Bruxelles, 13/05/2011 (Agence Europe) - Le groupement européen des autorités nationales de sûreté nucléaire (ENSREG) n'est pas parvenu, jeudi 12 mai, à un accord arrêtant les critères des tests de résistance (stress tests) auxquels seront soumis les 143 réacteurs nucléaires en activité dans l'UE. Le commissaire à l'Énergie Günther Oettinger a convié l'ENSREG à se réunir de nouveau à Prague les 19 et 20 mai.

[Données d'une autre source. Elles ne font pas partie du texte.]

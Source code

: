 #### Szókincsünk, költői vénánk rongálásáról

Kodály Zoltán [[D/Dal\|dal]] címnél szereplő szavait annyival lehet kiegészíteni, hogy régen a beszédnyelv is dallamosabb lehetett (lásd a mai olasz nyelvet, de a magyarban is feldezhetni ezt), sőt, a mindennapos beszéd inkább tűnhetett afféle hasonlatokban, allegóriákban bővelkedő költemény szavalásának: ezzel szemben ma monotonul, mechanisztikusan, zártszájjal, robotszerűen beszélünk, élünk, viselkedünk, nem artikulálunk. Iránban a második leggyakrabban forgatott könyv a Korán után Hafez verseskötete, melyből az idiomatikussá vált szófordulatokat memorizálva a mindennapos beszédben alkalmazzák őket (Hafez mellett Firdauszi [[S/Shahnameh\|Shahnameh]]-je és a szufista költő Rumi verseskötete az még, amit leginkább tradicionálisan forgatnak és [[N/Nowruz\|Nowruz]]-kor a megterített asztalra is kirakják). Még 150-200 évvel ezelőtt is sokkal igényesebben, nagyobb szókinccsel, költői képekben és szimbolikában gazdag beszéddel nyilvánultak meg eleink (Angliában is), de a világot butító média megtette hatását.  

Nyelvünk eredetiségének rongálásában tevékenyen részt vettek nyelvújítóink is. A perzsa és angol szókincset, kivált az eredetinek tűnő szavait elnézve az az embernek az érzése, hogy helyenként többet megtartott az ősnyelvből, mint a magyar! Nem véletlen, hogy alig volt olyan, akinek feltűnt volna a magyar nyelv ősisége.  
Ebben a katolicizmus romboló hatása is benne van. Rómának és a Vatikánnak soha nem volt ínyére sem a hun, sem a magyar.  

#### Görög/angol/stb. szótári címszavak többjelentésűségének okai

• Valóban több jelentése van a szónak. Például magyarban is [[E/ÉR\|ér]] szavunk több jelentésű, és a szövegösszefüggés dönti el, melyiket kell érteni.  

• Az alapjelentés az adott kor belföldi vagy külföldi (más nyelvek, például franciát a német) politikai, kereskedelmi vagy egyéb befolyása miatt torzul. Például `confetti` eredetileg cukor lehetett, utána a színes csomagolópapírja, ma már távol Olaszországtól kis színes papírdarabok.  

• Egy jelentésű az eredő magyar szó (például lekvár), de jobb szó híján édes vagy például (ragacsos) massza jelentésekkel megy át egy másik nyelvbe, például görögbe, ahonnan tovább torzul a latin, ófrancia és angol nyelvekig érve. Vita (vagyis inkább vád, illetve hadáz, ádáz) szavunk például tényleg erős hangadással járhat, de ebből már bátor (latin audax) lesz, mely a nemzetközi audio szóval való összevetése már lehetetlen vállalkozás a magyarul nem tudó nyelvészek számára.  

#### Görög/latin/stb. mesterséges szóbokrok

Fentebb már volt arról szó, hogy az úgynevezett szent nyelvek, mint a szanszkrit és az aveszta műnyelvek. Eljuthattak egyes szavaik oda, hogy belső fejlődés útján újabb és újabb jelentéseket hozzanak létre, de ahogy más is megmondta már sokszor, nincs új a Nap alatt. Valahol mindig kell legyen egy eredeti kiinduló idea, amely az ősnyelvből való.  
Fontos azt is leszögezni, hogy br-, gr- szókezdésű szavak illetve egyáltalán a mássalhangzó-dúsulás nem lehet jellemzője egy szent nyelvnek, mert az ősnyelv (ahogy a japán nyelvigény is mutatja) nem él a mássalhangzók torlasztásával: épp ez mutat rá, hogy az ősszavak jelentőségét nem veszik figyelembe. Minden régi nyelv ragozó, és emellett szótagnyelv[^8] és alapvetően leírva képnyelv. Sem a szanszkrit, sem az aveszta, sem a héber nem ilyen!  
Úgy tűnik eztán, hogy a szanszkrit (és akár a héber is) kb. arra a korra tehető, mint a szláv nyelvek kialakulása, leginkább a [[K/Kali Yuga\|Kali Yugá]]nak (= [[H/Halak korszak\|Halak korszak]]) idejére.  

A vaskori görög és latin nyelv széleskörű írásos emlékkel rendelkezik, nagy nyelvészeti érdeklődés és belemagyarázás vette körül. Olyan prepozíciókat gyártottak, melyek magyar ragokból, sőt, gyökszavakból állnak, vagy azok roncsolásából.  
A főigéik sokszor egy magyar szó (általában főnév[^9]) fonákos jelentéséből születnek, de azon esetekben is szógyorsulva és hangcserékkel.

Un bras de fer oppose les États membres nucléaires, qui veulent limiter les stress tests à l'évaluation de la robustesse des centrales devant trois aléas - l'agression par des phénomènes naturels (tempêtes, séismes, inondations), la perte de systèmes de sûreté (refroidissement ou alimentation électrique) et l'accident grave (endommagement du combustible dans le réacteur, refroidissement difficile des piscines d'entreposage du combustible usé) - au commissaire Oettinger, qui veut inclure tous les risques possibles, y compris les attaques terroristes, les cyberattaques ou les crashs d'avion.
Alors qu'un compromis semblait se dessiner en milieu de semaine, consistant à ne pas mentionner explicitement les actes terroristes, en incluant dans les critères des tests tous les facteurs naturels et humains, plusieurs points de blocage retardent les travaux. En en faisant un problème de principe, le Royaume-Uni tient à exclure des critères les attaques terroristes, qui ne relèvent pas de la sûreté mais de la sécurité. D'autres États membres sont prêts à les inclure, mais leurs autorités de sûreté s'estiment non compétentes pour traiter ces questions. Un groupe de travail réunissant les experts nationaux en charge des questions de sécurité pourrait être formé. Reste à définir si les questions de sécurité seront incluses ou non dans les stress tests. (E.H.)